Copy each line below in which the string "aqui" occurs.

• • •

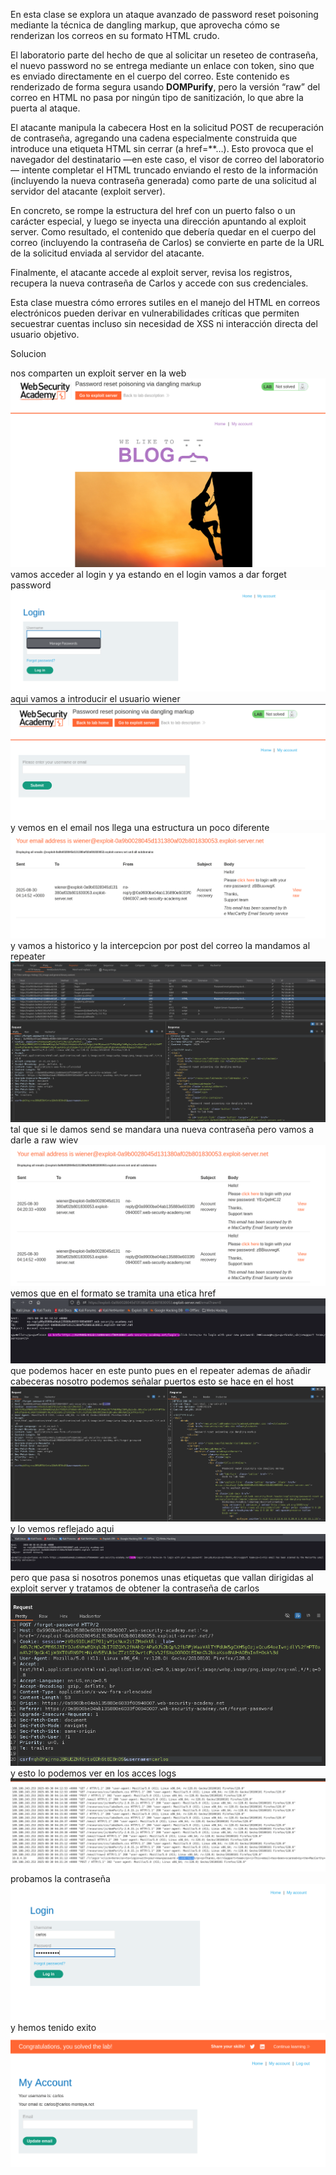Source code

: En esta clase se explora un ataque avanzado de password reset poisoning mediante la técnica de dangling markup, que aprovecha cómo se renderizan los correos en su formato HTML crudo.

El laboratorio parte del hecho de que al solicitar un reseteo de contraseña, el nuevo password no se entrega mediante un enlace con token, sino que es enviado directamente en el cuerpo del correo. Este contenido es renderizado de forma segura usando **DOMPurify**, pero la versión “raw” del correo en HTML no pasa por ningún tipo de sanitización, lo que abre la puerta al ataque.

El atacante manipula la cabecera Host en la solicitud POST de recuperación de contraseña, agregando una cadena especialmente construida que introduce una etiqueta HTML sin cerrar (a href=**…). Esto provoca que el navegador del destinatario —en este caso, el visor de correo del laboratorio— intente completar el HTML truncado enviando el resto de la información (incluyendo la nueva contraseña generada) como parte de una solicitud al servidor del atacante (exploit server).

En concreto, se rompe la estructura del href con un puerto falso o un carácter especial, y luego se inyecta una dirección apuntando al exploit server. Como resultado, el contenido que debería quedar en el cuerpo del correo (incluyendo la contraseña de Carlos) se convierte en parte de la URL de la solicitud enviada al servidor del atacante.

Finalmente, el atacante accede al exploit server, revisa los registros, recupera la nueva contraseña de Carlos y accede con sus credenciales.

Esta clase muestra cómo errores sutiles en el manejo del HTML en correos electrónicos pueden derivar en vulnerabilidades críticas que permiten secuestrar cuentas incluso sin necesidad de XSS ni interacción directa del usuario objetivo.

Solucion

nos comparten un exploit server en la web
![Pasted_image_20250829221022.png](Imagenes/Pasted_image_20250829221022.png)
vamos acceder al login y ya estando en el login vamos a dar forget password
![Pasted_image_20250829221342.png](Imagenes/Pasted_image_20250829221342.png)
aqui vamos a introducir el usuario wiener
![Pasted_image_20250829221410.png](Imagenes/Pasted_image_20250829221410.png)
y vemos en el email nos llega una estructura un poco diferente
![Pasted_image_20250829221547.png](Imagenes/Pasted_image_20250829221547.png)
y vamos a historico y la intercepcion por post del correo la mandamos al repeater
![Pasted_image_20250829222000.png](Imagenes/Pasted_image_20250829222000.png)
tal que si le damos send se mandara una nueva contraseña pero vamos a darle a raw wiev
![Pasted_image_20250829222100.png](Imagenes/Pasted_image_20250829222100.png)
vemos que en el formato se tramita una etica href
![Pasted_image_20250829222137.png](Imagenes/Pasted_image_20250829222137.png)
que podemos hacer en este punto pues en el repeater ademas de añadir cabeceras nosotro podemos señalar puertos esto se hace en el host
![Pasted_image_20250829222446.png](Imagenes/Pasted_image_20250829222446.png)
y lo vemos reflejado aqui
![Pasted_image_20250829222526.png](Imagenes/Pasted_image_20250829222526.png)
pero que pasa si nosotros ponemos unas etiquetas que vallan dirigidas al exploit server y tratamos de obtener la contraseña de carlos
![Pasted_image_20250829223019.png](Imagenes/Pasted_image_20250829223019.png)
y esto lo podemos ver en los acces logs
![Pasted_image_20250829223147.png](Imagenes/Pasted_image_20250829223147.png)
probamos la contraseña
![Pasted_image_20250829223327.png](Imagenes/Pasted_image_20250829223327.png)
y hemos tenido exito
![Pasted_image_20250829223353.png](Imagenes/Pasted_image_20250829223353.png)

• • •

§ **RESULT**
aqui vamos a introducir el usuario wiener
y lo vemos reflejado aqui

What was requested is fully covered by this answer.